A class of AMPs consisting of MeuVAP-6 has just 2R, while meuPep34 has 13R and 1W, and meuAP-18-1 has 6R and 1W. In a study by Liu et al.[24], the effect of chain length on the antimicrobial activity of RW-rich AMPs was evaluated with synthesis of AMPs series with difference in the size of RW repeat. The results showed that the length of RW has a linear relationship with antimicrobial activity, i.e. the antimicrobial activity will increase with the elevation of RW length. Therefore, this result can be considered as a further evidence for the antimicrobial potency of meuPep34. Other study revealed that extracellular matrix are not able to affect biofilms[25] although some antimicrobial peptides, which exert their function through the formation of diffusion barrier of RW-rich AMPs, can inhibit the biofilm growth of E. coli in a certain dose[26]. Hou et al.[27] demonstrated that the chain length of RW-rich AMPs is important for the inhibition of bacterial growth in E. coli biofilm since AMPs with more RW are more potent.

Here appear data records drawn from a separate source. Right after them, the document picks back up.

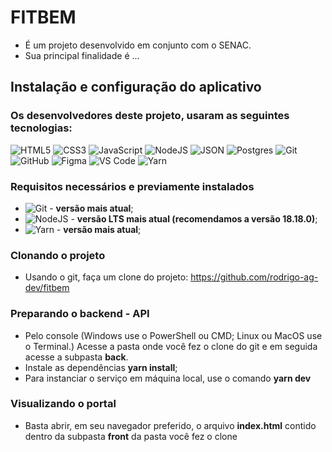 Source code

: # FITBEM
* É um projeto desenvolvido em conjunto com o SENAC.
* Sua principal finalidade é ...

## Instalação e configuração do aplicativo

### Os desenvolvedores deste projeto, usaram as seguintes tecnologias:
![HTML5](https://img.shields.io/badge/html5-%23E34F26.svg?style=for-the-badge&logo=html5&logoColor=white)
![CSS3](https://img.shields.io/badge/css3-%231572B6.svg?style=for-the-badge&logo=css3&logoColor=white)
![JavaScript](https://img.shields.io/badge/javascript-%23323330.svg?style=for-the-badge&logo=javascript&logoColor=%23F7DF1E)
![NodeJS](https://img.shields.io/badge/node.js-6DA55F?style=for-the-badge&logo=node.js&logoColor=white)
![JSON](https://img.shields.io/badge/json-purple.svg?style=for-the-badge&logo=json&logoColor=white)
![Postgres](https://img.shields.io/badge/postgres-%23316192.svg?style=for-the-badge&logo=postgresql&logoColor=white)
![Git](https://img.shields.io/badge/git-%23F05033.svg?style=for-the-badge&logo=git&logoColor=white)
![GitHub](https://img.shields.io/badge/github-%23121011.svg?style=for-the-badge&logo=github&logoColor=white)
![Figma](https://img.shields.io/badge/figma-%23F24E1E.svg?style=for-the-badge&logo=figma&logoColor=white)
![VS Code](https://img.shields.io/badge/VS%20Code-0078d7.svg?style=for-the-badge&logo=visual-studio-code&logoColor=white)
![Yarn](https://img.shields.io/badge/yarn-392e69.svg?style=for-the-badge&logo=yarn&logoColor=white)


### Requisitos necessários e previamente instalados
* ![Git](https://img.shields.io/badge/git-%23F05033.svg?style=for-the-badge&logo=git&logoColor=white) - **versão mais atual**;
* ![NodeJS](https://img.shields.io/badge/node.js-6DA55F?style=for-the-badge&logo=node.js&logoColor=white) - **versão LTS mais atual (recomendamos a versão 18.18.0)**;
* ![Yarn](https://img.shields.io/badge/yarn-392e69.svg?style=for-the-badge&logo=yarn&logoColor=white) - **versão mais atual**;

### Clonando o projeto
* Usando o git, faça um clone do projeto: https://github.com/rodrigo-ag-dev/fitbem

### Preparando o backend - API
* Pelo console (Windows use o PowerShell ou CMD; Linux ou MacOS use o Terminal.) Acesse a pasta onde você fez o clone do git e em seguida acesse a subpasta **back**.
* Instale as dependências **yarn install**;
* Para instanciar o serviço em máquina local, use o comando **yarn dev**

### Visualizando o portal
* Basta abrir, em seu navegador preferido, o arquivo **index.html** contido dentro da subpasta **front** da pasta você fez o clone
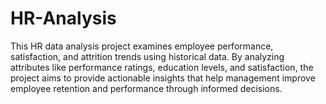 # HR-Analysis
This HR data analysis project examines employee performance, satisfaction, and attrition trends using historical data. By analyzing attributes like performance ratings, education levels, and satisfaction, the project aims to provide actionable insights that help management improve employee retention and performance through informed decisions.

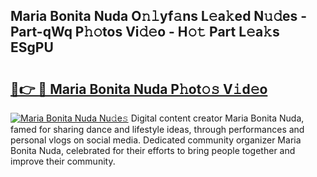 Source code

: ## Maria Bonita Nuda O𝚗𝚕yf𝚊ns L𝚎a𝚔ed N𝚞𝚍es - Part-qWq P𝚑𝚘tos Vi𝚍𝚎o - H𝚘𝚝 Part L𝚎a𝚔s ESgPU

# <h2><a href="http://kf5lr9a.oniu.top/?m=Maria+Bonita+Nuda">🔗👉 🔴 Maria Bonita Nuda P𝚑ot𝚘𝚜 V𝚒d𝚎o</a></h2>

[![Maria Bonita Nuda Nu𝚍e𝚜](https://i.imgur.com/0qMVB7G.gif)](http://kf5lr9a.oniu.top/?m=Maria+Bonita+Nuda)
Digital content creator Maria Bonita Nuda, famed for sharing dance and lifestyle ideas, through performances and personal vlogs on social media. Dedicated community organizer Maria Bonita Nuda, celebrated for their efforts to bring people together and improve their community.  
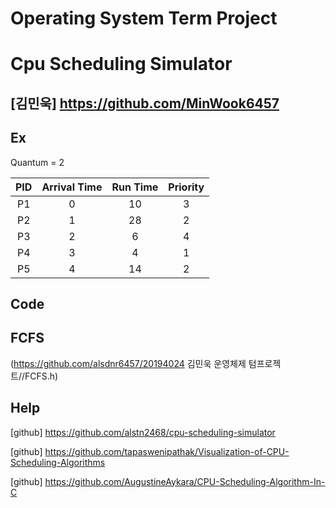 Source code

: # Operating System Term Project


# Cpu Scheduling Simulator


## [김민욱] https://github.com/MinWook6457

## Ex
Quantum = 2

|PID|Arrival Time|Run Time|Priority|
|:-:|:-:|:-:|:-:|
|P1|0|10|3|
|P2|1|28|2|
|P3|2|6|4|
|P4|3|4|1|
|P5|4|14|2|


## Code

## FCFS
(https://github.com/alsdnr6457/20194024 김민욱 운영체제 텀프로젝트//FCFS.h)


## Help
[github] https://github.com/alstn2468/cpu-scheduling-simulator

[github] https://github.com/tapaswenipathak/Visualization-of-CPU-Scheduling-Algorithms

[github] https://github.com/AugustineAykara/CPU-Scheduling-Algorithm-In-C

This fact improves the possibility that meuPep34 having 13R and 1W could be the potent inhibitor of biofilms. Moreover, as it can be conferred from the amino acid alignment (Fig. 2C), just one uncharacterized scorpion homologue exists for meuPep34. However, based on structural modeling that indicated a similarity with a known defensin, we suggest that meuPep34 is possibly a defensin. The alignment of meuPep34 with its homologue revealed that unlike the meuPep34, its homologue has seven cysteine residues, which is one residue less than meuPep34. The difference in numbers of cysteines may affect the final structure of the peptide. In the present study, we have identified new peptides in the Iranian Scorpion Venom with putative antibacterial activity. Therefore, the result of this study may introduce novel antimicrobial peptides to pharmaceutical industry.